Big Data
“In a way, I think the world is becoming more like the stock
market,” Spivack says. “You can now measure theories about everything and make
predictions about what needs to be done when resources are running low. If
every device in a factory is reporting its state all the time, including when
failures happen, you can use machine learning to look at all the devices that
are connected, and at what their state was before and during failure events to
learn to determine the early signs of failure.”
This reminds me of a clock-maker's apprentice sitting eternally still having being told to
monitor a clock pendulum for signs of anomalies.

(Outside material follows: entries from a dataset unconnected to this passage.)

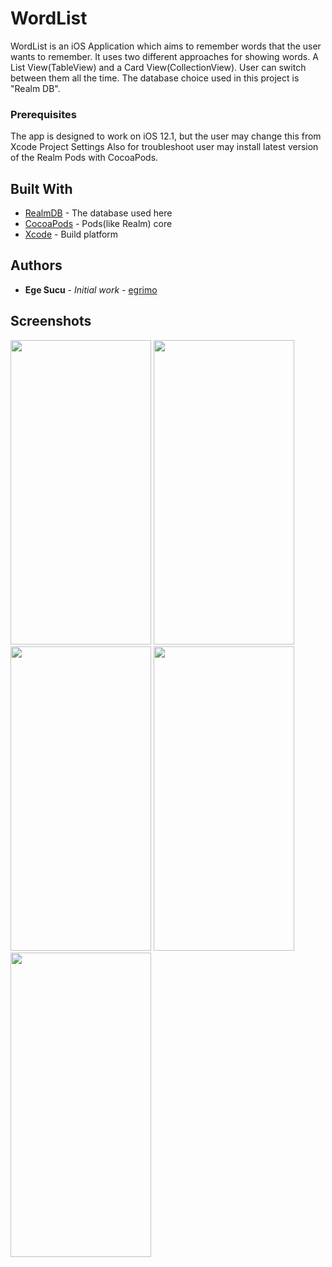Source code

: # WordList

WordList is an iOS Application which aims to remember words that the user wants to remember. It uses two different approaches for showing words. A List View(TableView) and a Card View(CollectionView). User can switch between them all the time. The database choice used in this project is "Realm DB".

### Prerequisites

The app is designed to work on iOS 12.1, but the user may change this from Xcode Project Settings
Also for troubleshoot user may install latest version of the Realm Pods with CocoaPods.


## Built With

* [RealmDB](https://github.com/realm) - The database used here
* [CocoaPods](https://cocoapods.org) - Pods(like Realm) core
* [Xcode](https://developer.apple.com/xcode/) - Build platform

## Authors

* **Ege Sucu** - *Initial work* - [egrimo](https://github.com/egrimo)

## Screenshots

<img src="https://github.com/egrimo/WordList/blob/master/Screenshots/Scene1.png" width="225" height="487">
<img src="https://github.com/egrimo/WordList/blob/master/Screenshots/Scene2.png" width="225" height="487">
<img src="https://github.com/egrimo/WordList/blob/master/Screenshots/Scene3.png" width="225" height="487">
<img src="https://github.com/egrimo/WordList/blob/master/Screenshots/Scene4.png" width="225" height="487">
<img src="https://github.com/egrimo/WordList/blob/master/Screenshots/Scene5.png" width="225" height="487">

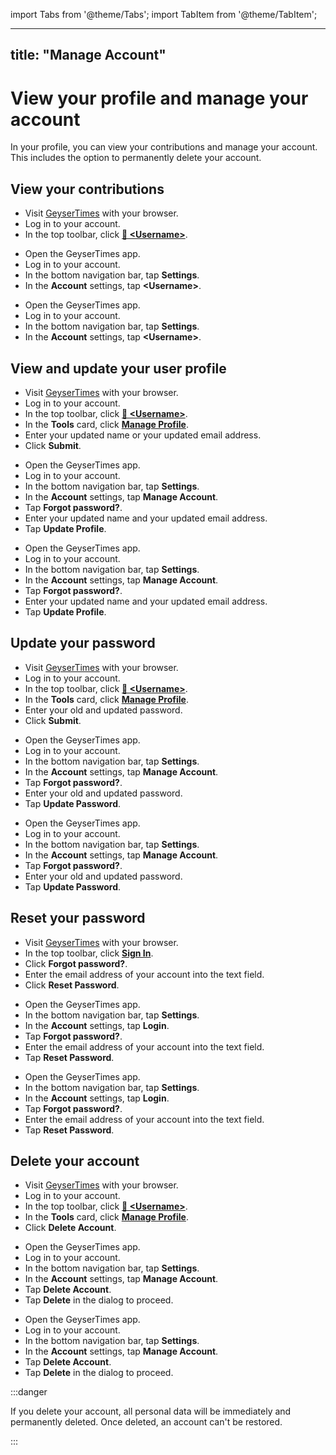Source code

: import Tabs from '@theme/Tabs';
import TabItem from '@theme/TabItem';

---
title: "Manage Account"
---

# View your profile and manage your account

In your profile, you can view your contributions and manage your account. This includes the option to permanently delete your account. 

## View your contributions

<Tabs groupId="os">
<TabItem value="web" label="Website">

* Visit [GeyserTimes](https://geysertimes.org) with your browser.
* Log in to your account.
* In the top toolbar, click **[👤 &lt;Username&gt;](https://geysertimes.org/user/)**.

</TabItem>
<TabItem value="android" label="Android">

* Open the GeyserTimes app.
* Log in to your account.
* In the bottom navigation bar, tap **Settings**. 
* In the **Account** settings, tap **&lt;Username&gt;**.

</TabItem>
<TabItem value="iOS" label="iOS">

* Open the GeyserTimes app.
* Log in to your account.
* In the bottom navigation bar, tap **Settings**. 
* In the **Account** settings, tap **&lt;Username&gt;**.

</TabItem>
</Tabs>

## View and update your user profile

<Tabs groupId="os">
<TabItem value="web" label="Website">

* Visit [GeyserTimes](https://geysertimes.org) with your browser.
* Log in to your account.
* In the top toolbar, click **[👤 &lt;Username&gt;](https://geysertimes.org/user/)**.
* In the **Tools** card, click **[Manage Profile](https://geysertimes.org/user/manageProfile.php)**.
* Enter your updated name or your updated email address. 
* Click **Submit**.

</TabItem>
<TabItem value="android" label="Android">

* Open the GeyserTimes app.
* Log in to your account.
* In the bottom navigation bar, tap **Settings**. 
* In the **Account** settings, tap **Manage Account**.
* Tap **Forgot password?**.
* Enter your updated name and your updated email address. 
* Tap **Update Profile**.

</TabItem>
<TabItem value="iOS" label="iOS">

* Open the GeyserTimes app.
* Log in to your account.
* In the bottom navigation bar, tap **Settings**. 
* In the **Account** settings, tap **Manage Account**.
* Tap **Forgot password?**.
* Enter your updated name and your updated email address.
* Tap **Update Profile**.

</TabItem>
</Tabs>

## Update your password

<Tabs groupId="os">
<TabItem value="web" label="Website">

* Visit [GeyserTimes](https://geysertimes.org) with your browser.
* Log in to your account.
* In the top toolbar, click **[👤 &lt;Username&gt;](https://geysertimes.org/user/)**.
* In the **Tools** card, click **[Manage Profile](https://geysertimes.org/user/manageProfile.php)**.
* Enter your old and updated password. 
* Click **Submit**.

</TabItem>
<TabItem value="android" label="Android">

* Open the GeyserTimes app.
* Log in to your account.
* In the bottom navigation bar, tap **Settings**. 
* In the **Account** settings, tap **Manage Account**.
* Tap **Forgot password?**.
* Enter your old and updated password. 
* Tap **Update Password**.

</TabItem>
<TabItem value="iOS" label="iOS">

* Open the GeyserTimes app.
* Log in to your account.
* In the bottom navigation bar, tap **Settings**. 
* In the **Account** settings, tap **Manage Account**.
* Tap **Forgot password?**.
* Enter your old and updated password. 
* Tap **Update Password**.

</TabItem>
</Tabs>

## Reset your password

<Tabs groupId="os">
<TabItem value="web" label="Website">

* Visit [GeyserTimes](https://geysertimes.org) with your browser.
* In the top toolbar, click **[Sign In](https://geysertimes.org/login.php)**.
* Click **Forgot password?**.
* Enter the email address of your account into the text field. 
* Click **Reset Password**.

</TabItem>
<TabItem value="android" label="Android">

* Open the GeyserTimes app.
* In the bottom navigation bar, tap **Settings**. 
* In the **Account** settings, tap **Login**.
* Tap **Forgot password?**.
* Enter the email address of your account into the text field. 
* Tap **Reset Password**.

</TabItem>
<TabItem value="iOS" label="iOS">

* Open the GeyserTimes app.
* In the bottom navigation bar, tap **Settings**. 
* In the **Account** settings, tap **Login**.
* Tap **Forgot password?**.
* Enter the email address of your account into the text field. 
* Tap **Reset Password**.

</TabItem>
</Tabs>

## Delete your account

<Tabs groupId="os">
<TabItem value="web" label="Website">

* Visit [GeyserTimes](https://geysertimes.org) with your browser.
* Log in to your account.
* In the top toolbar, click **[👤 &lt;Username&gt;](https://geysertimes.org/user/)**.
* In the **Tools** card, click **[Manage Profile](https://geysertimes.org/user/manageProfile.php)**.
* Click **Delete Account**.

</TabItem>
<TabItem value="android" label="Android">

* Open the GeyserTimes app.
* Log in to your account.
* In the bottom navigation bar, tap **Settings**. 
* In the **Account** settings, tap **Manage Account**.
* Tap **Delete Account**.
* Tap **Delete** in the dialog to proceed.

</TabItem>
<TabItem value="iOS" label="iOS">

* Open the GeyserTimes app.
* Log in to your account.
* In the bottom navigation bar, tap **Settings**. 
* In the **Account** settings, tap **Manage Account**.
* Tap **Delete Account**.
* Tap **Delete** in the dialog to proceed.

</TabItem>
</Tabs>

:::danger

If you delete your account, all personal data will be immediately and permanently deleted. Once deleted, an account can't be restored.

:::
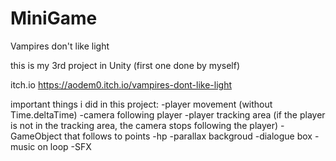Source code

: # MiniGame
Vampires don't like light

this is my 3rd project in Unity (first one done by myself)

itch.io https://aodem0.itch.io/vampires-dont-like-light

important things i did in this project:
-player movement (without Time.deltaTime)
-camera following player
-player tracking area (if the player is not in the tracking area, the camera stops following the player)
-GameObject that follows to points
-hp
-parallax backgroud
-dialogue box
-music on loop
-SFX
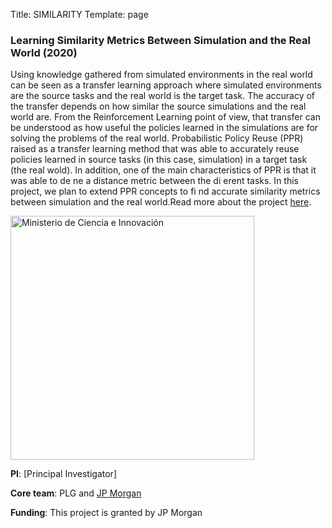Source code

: Title: SIMILARITY
Template: page

### Learning Similarity Metrics Between Simulation and the Real World (2020)

Using knowledge gathered from simulated environments in the real world can be seen as a transfer learning approach where simulated environments are the source tasks and the real world is the target task. The accuracy of the transfer depends on how similar the source simulations and the real world are. From the Reinforcement Learning point of view, that transfer can be understood as how useful the policies learned in the simulations are for solving the problems of the real world. Probabilistic Policy Reuse (PPR) raised as a transfer learning method that was able to accurately reuse policies learned in source tasks (in this case, simulation) in a target task (the real wold). In addition, one of the main characteristics of PPR is that it was able to de ne a distance metric between the di erent tasks. In this project, we plan to extend PPR concepts to fi nd accurate similarity metrics between simulation and the real world.Read more about the project [here](https://www.jpmorgan.com/insights/technology/artificial-intelligence/awards/faculty-award-recipients-2020).

<img class="img-fluid my-3 ml-2" title="Ministerio de Ciencia e Innovación" src="{static}/images/logo-jpm-brown.svg" width="390">


**PI**: [Principal Investigator]

**Core team**: PLG and [JP Morgan](https://www.jpmorgan.com/ES/en/about-us)

**Funding**: This project is granted by JP Morgan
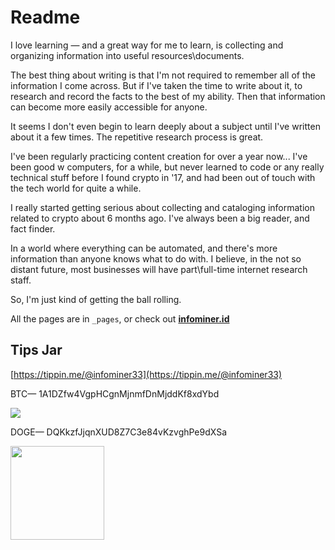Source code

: # Readme

I love learning — and a great way for me to learn, is collecting and organizing information into useful resources\documents. 

The best thing about writing is that I'm not required to remember all of the information I come across. But if I've taken the time to write about it, to research and record the facts to the best of my ability. Then that information can become more easily accessible for anyone.

It seems I don't even begin to learn deeply about a subject until I've written about it a few times. The repetitive research process is great. 

I've been regularly practicing content creation for over a year now... I've been good w computers, for a while, but never learned to code or any really technical stuff before I found crypto in '17, and had been out of touch with the tech world for quite a while.

I really started getting serious about collecting and cataloging information related to crypto about 6 months ago. I've always been a big reader, and fact finder. 

In a world where everything can be automated, and there's more information than anyone knows what to do with. I believe, in the not so distant future, most businesses will have part\full-time internet research staff. 

So, I'm just kind of getting the ball rolling.

All the pages are in `_pages`, or check out [**infominer.id**](https://infominer.id)


## Tips Jar

[https://tippin.me/@infominer33](https://tippin.me/@infominer33)

BTC— 1A1DZfw4VgpHCgnMjnmfDnMjddKf8xdYbd

![](https://imgur.com/yXLLm9Bl.png) 

DOGE— DQKkzfJjqnXUD8Z7C3e84vKzvghPe9dXSa

<img src="https://imgur.com/z316u0c.png" width="150"> 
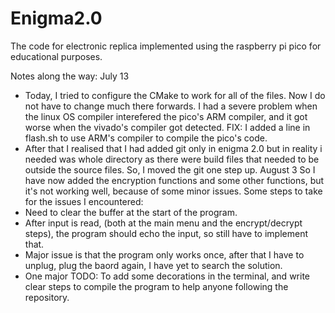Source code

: # Enigma2.0
The code for electronic replica implemented using the raspberry pi pico for educational purposes.


Notes along the way:
July 13
- Today, I tried to configure the CMake to work for all of the files. Now I do not have to change much there forwards.
I had a severe problem when the linux OS compiler interefered the pico's ARM compiler, and it got worse when the vivado's compiler got detected. FIX: I added a line in flash.sh to use ARM's compiler to compile the pico's code.
- After that I realised that I had added git only in enigma 2.0 but in reality i needed was whole directory as there were build files that needed to be outside the source files. So, I moved the git one step up.
August 3
So I have now added the encryption functions and some other functions, but it's not working well, because of some minor issues. Some steps to take for the issues I encountered:
- Need to clear the buffer at the start of the program.
- After input is read, (both at the main menu and the encrypt/decrypt steps), the program should echo the input, so still have to implement that.
- Major issue is that the program only works once, after that I have to unplug, plug the baord again, I have yet to search the solution.
- One major TODO: To add some decorations in the terminal, and write clear steps to compile the program to help anyone following the repository.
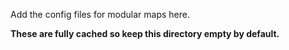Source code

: Add the config files for modular maps here.

**These are fully cached so keep this directory empty by default.**
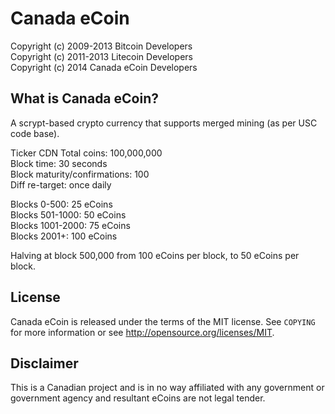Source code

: Canada eCoin
================================

Copyright (c) 2009-2013 Bitcoin Developers  
Copyright (c) 2011-2013 Litecoin Developers  
Copyright (c) 2014 Canada eCoin Developers  

What is Canada eCoin?
----------------

A scrypt-based crypto currency that supports merged mining (as per USC code base).  

Ticker CDN
Total coins: 100,000,000  
Block time: 30 seconds  
Block maturity/confirmations: 100  
Diff re-target: once daily  

Blocks 0-500: 25 eCoins  
Blocks 501-1000: 50 eCoins  
Blocks 1001-2000: 75 eCoins  
Blocks 2001+: 100 eCoins  

Halving at block 500,000 from 100 eCoins per block, to 50 eCoins per block.  

License
-------

Canada eCoin is released under the terms of the MIT license. See `COPYING` for more
information or see http://opensource.org/licenses/MIT.

Disclaimer
----------

This is a Canadian project and is in no way affiliated with any government or government agency and resultant eCoins are not legal tender.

What concerns me about this is that we are
transfixed by data and remain stuck in a post-rationalised realm. Will we move
too far away from the idea that perhaps our control over events is not as black
and white as we would like to believe? Will we forget that we can chose to evolve to a
higher and more empathetic state? Perhaps forgetting is a good thing. After all Islam
is doing pretty well at remaining stable and at the core of the belief is a recognition and
acceptance of human-nature and not, as is arguably the case with Christianity, an
idea that we can use spirituality to become more altruistic. This realism on
the one hand (built-in systemised charity) and denial (charity as equivalence of empathy)
on the other is where we now stutter like a scratched DVD. Hegel’s idea of free
virtue as true virtue seems a long way off now. Authoritarianism completed.